**RECORDS TO PROCESS**
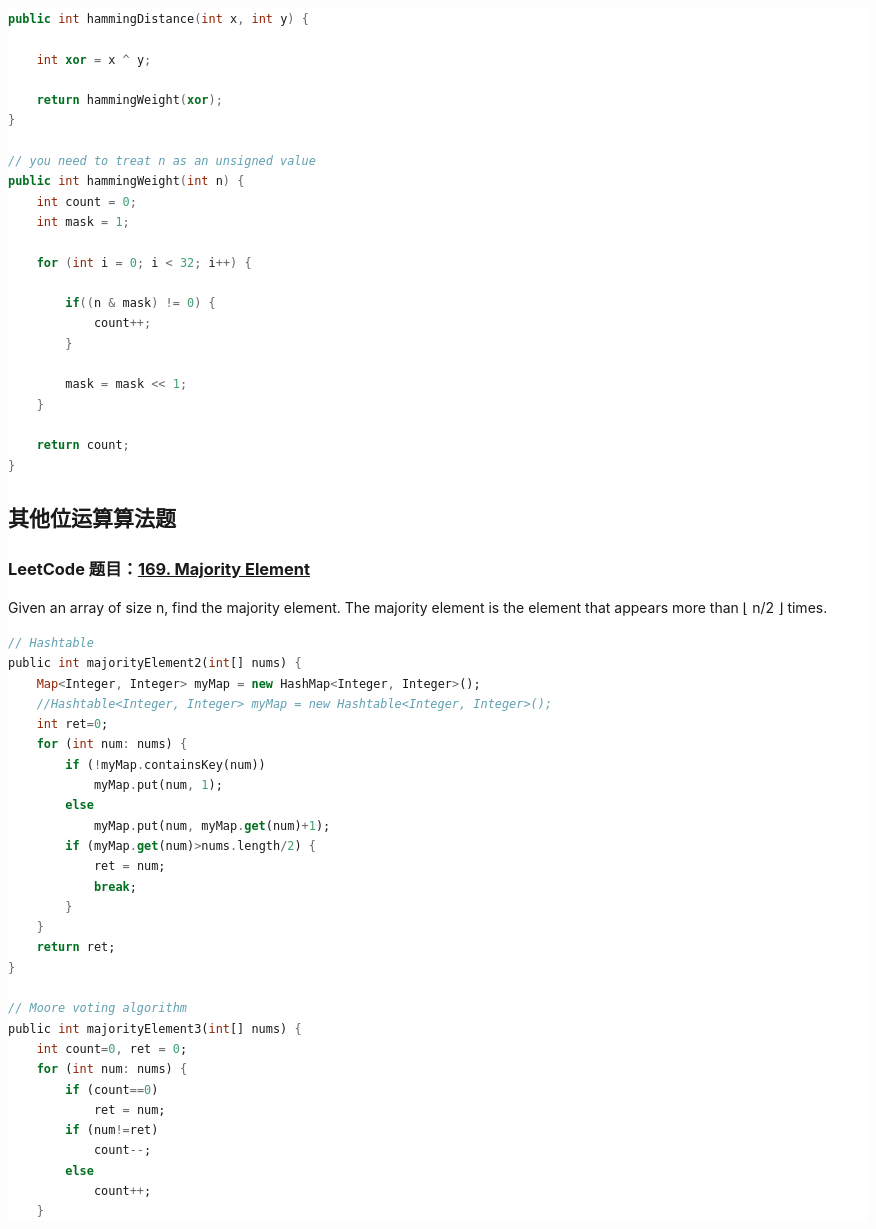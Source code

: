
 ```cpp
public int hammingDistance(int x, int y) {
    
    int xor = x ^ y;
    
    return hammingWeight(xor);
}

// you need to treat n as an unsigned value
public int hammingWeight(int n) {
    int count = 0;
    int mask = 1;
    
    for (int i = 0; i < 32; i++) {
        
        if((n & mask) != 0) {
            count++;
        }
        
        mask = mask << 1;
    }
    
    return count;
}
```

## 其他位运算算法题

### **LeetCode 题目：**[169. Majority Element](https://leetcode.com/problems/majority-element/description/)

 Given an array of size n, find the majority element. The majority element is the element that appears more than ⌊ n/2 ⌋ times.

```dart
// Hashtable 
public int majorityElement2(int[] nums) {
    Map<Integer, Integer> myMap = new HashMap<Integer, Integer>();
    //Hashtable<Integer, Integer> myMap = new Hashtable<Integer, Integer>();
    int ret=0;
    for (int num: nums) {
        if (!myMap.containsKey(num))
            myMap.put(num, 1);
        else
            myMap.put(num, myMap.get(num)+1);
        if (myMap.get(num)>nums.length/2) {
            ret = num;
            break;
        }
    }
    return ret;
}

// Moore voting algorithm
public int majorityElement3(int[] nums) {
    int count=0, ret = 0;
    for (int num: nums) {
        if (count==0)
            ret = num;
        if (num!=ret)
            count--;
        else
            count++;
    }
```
---
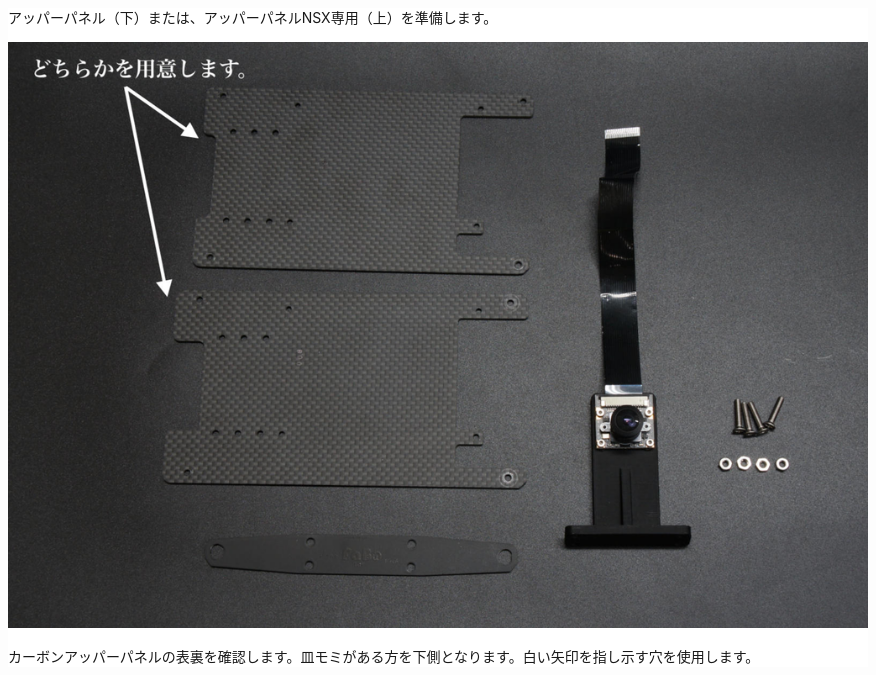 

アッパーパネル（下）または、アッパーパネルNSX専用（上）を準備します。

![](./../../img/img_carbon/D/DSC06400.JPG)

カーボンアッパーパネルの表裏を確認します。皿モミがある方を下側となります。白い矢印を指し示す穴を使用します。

**WHAT YOU ARE ASKED TO DO**
Please count the lines of the material above that contain "myMap", and give only the number.

**EXERCISE RESPONSE**
6